WHAT TO DO: Search the material below for the string "customEmitter" and extract each line that has it.

^^^^

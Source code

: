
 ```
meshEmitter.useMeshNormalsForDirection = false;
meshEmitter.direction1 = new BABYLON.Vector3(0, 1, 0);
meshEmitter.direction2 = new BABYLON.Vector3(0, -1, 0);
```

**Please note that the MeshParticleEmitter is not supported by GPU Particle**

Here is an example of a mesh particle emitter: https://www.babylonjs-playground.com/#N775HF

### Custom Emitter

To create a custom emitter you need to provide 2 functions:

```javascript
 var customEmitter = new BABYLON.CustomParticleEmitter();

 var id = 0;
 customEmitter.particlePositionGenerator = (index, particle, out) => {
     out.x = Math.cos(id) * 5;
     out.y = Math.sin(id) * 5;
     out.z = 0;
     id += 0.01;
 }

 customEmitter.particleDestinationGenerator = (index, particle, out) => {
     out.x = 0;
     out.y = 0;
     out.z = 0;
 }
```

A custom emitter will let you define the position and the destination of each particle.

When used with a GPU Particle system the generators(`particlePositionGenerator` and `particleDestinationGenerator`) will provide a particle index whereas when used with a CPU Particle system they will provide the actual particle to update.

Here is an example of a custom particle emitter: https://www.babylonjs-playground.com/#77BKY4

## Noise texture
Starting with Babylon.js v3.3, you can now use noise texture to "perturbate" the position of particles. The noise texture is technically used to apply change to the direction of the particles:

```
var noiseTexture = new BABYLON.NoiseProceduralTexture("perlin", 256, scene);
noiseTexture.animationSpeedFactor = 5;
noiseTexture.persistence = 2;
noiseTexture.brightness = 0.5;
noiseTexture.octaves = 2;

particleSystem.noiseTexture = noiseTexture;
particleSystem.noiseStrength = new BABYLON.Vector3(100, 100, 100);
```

^^^^

EXERCISE SOLUTION:
 var customEmitter = new BABYLON.CustomParticleEmitter();
 customEmitter.particlePositionGenerator = (index, particle, out) => {
 customEmitter.particleDestinationGenerator = (index, particle, out) => {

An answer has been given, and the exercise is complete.